*ASSIGNMENT*.
The line containing "that share some" marks the end: restate word for word every line from the first line of the entries below through that one.
__________
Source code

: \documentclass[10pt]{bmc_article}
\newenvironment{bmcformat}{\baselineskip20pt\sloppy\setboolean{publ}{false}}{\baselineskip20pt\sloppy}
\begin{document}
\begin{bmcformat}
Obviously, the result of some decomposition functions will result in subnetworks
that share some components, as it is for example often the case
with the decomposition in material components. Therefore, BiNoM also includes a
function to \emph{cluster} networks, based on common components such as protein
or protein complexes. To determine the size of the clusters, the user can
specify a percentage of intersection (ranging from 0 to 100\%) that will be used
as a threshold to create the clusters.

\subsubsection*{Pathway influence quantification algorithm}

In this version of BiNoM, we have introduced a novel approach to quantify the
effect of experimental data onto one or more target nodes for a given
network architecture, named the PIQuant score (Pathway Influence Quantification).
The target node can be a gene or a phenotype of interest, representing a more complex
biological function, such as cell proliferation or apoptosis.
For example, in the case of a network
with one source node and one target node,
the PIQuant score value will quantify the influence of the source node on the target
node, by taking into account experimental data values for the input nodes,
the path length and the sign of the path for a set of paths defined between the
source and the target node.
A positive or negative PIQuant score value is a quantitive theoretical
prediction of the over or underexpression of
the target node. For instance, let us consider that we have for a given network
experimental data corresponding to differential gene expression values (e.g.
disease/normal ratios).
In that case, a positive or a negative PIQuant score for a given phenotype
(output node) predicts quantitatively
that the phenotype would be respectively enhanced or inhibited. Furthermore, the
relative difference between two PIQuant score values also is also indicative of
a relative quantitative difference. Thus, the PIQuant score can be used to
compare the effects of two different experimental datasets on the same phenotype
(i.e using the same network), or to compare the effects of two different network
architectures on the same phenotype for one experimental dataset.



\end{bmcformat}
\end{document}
__________
*COMPLETED EXERCISE*.
Source code

: \documentclass[10pt]{bmc_article}
\newenvironment{bmcformat}{\baselineskip20pt\sloppy\setboolean{publ}{false}}{\baselineskip20pt\sloppy}
\begin{document}
\begin{bmcformat}
Obviously, the result of some decomposition functions will result in subnetworks
that share some components, as it is for example often the case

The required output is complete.